_THE PROBLEM_
Copy the result of filtering the entries below for lines that include the string "bank".
────────────────────────────────────────
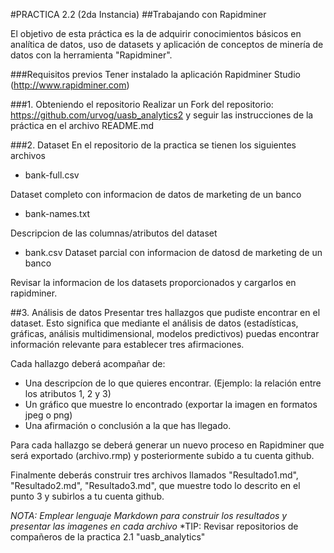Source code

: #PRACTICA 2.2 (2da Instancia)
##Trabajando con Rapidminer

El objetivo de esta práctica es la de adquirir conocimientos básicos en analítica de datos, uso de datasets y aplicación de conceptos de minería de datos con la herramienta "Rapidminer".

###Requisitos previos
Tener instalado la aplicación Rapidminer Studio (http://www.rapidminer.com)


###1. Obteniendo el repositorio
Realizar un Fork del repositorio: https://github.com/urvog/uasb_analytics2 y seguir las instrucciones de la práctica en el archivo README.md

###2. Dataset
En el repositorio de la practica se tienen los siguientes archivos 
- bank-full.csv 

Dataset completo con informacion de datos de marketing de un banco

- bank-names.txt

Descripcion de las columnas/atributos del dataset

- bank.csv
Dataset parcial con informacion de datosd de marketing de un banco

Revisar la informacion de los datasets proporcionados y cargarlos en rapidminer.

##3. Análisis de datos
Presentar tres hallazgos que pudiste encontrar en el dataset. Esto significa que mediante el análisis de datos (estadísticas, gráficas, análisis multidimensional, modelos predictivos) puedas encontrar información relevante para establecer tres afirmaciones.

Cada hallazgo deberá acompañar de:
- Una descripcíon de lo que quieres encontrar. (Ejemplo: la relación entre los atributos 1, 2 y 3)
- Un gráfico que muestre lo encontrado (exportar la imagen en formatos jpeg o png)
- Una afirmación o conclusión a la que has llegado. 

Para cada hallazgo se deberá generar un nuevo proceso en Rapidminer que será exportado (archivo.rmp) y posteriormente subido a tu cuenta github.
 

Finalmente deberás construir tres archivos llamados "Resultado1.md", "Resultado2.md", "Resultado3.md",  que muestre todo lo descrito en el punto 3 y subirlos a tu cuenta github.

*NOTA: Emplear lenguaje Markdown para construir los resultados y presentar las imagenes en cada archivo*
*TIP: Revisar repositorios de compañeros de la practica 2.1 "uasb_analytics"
────────────────────────────────────────
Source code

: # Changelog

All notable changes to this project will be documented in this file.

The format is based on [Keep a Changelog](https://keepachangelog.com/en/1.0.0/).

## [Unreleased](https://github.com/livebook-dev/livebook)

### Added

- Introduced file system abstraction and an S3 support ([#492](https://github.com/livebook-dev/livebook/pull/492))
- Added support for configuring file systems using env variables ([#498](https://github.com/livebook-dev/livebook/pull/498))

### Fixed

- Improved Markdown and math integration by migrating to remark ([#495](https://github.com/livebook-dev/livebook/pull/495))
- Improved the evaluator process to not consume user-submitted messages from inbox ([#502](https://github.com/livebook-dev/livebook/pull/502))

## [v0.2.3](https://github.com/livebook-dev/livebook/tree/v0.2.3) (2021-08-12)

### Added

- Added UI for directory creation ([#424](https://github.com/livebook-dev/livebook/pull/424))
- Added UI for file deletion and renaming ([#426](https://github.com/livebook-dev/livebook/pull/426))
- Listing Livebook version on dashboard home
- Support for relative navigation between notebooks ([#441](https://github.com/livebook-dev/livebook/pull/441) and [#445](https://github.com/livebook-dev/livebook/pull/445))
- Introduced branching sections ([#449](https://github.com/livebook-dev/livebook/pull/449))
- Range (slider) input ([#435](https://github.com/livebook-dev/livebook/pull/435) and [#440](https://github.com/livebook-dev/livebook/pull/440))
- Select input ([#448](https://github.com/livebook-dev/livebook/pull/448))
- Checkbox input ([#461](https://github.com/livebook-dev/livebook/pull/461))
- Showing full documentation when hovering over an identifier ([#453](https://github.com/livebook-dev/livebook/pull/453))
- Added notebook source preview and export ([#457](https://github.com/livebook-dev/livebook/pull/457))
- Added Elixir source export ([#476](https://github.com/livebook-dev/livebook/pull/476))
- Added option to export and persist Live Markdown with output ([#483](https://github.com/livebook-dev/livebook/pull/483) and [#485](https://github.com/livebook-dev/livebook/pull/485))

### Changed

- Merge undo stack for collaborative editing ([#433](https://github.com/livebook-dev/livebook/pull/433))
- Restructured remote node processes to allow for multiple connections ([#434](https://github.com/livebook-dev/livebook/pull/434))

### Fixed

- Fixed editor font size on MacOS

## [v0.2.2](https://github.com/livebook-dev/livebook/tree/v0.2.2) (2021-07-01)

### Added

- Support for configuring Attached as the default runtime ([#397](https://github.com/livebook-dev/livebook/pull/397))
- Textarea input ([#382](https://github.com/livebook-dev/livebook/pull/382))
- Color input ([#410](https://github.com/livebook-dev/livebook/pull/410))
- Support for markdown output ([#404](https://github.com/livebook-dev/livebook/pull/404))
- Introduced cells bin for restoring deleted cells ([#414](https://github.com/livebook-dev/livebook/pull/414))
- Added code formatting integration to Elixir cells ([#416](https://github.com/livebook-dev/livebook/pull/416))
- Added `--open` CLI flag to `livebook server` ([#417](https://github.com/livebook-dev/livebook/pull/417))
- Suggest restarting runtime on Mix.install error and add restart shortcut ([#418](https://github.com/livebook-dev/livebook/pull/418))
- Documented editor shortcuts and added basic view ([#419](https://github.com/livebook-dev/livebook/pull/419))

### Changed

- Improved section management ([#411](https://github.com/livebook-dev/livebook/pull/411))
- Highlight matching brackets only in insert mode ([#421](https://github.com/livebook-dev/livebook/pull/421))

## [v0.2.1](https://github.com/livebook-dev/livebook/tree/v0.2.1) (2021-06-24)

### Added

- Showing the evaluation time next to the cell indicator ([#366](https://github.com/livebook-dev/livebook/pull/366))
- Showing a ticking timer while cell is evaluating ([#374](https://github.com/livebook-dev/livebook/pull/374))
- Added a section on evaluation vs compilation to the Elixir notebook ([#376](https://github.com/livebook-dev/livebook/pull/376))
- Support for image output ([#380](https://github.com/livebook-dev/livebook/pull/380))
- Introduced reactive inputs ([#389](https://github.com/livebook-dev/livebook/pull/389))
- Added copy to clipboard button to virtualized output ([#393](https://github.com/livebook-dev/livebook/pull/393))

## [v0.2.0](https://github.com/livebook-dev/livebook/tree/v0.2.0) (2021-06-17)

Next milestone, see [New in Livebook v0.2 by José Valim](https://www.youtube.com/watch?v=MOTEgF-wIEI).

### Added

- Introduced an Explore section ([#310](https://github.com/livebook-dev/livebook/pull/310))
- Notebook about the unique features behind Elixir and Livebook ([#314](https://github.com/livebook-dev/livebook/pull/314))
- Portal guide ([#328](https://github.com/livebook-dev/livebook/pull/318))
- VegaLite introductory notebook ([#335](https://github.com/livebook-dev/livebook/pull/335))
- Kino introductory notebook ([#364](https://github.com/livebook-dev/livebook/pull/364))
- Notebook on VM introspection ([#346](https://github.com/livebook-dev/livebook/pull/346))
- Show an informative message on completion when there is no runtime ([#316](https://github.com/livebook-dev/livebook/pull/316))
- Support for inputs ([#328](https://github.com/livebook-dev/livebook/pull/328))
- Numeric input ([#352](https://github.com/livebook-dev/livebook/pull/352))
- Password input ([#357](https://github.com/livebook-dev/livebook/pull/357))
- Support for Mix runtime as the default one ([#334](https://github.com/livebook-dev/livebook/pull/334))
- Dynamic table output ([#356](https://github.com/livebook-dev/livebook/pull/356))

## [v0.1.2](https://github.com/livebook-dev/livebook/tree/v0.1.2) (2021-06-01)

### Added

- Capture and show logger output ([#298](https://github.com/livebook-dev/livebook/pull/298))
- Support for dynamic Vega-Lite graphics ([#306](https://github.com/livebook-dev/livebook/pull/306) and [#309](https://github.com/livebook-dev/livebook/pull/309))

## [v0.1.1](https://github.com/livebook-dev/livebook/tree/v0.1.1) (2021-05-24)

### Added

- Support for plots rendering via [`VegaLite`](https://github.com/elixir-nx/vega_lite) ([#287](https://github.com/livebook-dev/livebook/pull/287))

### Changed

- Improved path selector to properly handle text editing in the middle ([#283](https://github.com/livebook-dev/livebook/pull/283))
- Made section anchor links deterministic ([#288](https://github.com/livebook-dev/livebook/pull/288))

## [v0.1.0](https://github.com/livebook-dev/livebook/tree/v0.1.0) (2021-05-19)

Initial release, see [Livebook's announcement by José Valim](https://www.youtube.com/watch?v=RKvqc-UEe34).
────────────────────────────────────────
_EXERCISE SOLUTION_
- bank-full.csv 
- bank-names.txt
- bank.csv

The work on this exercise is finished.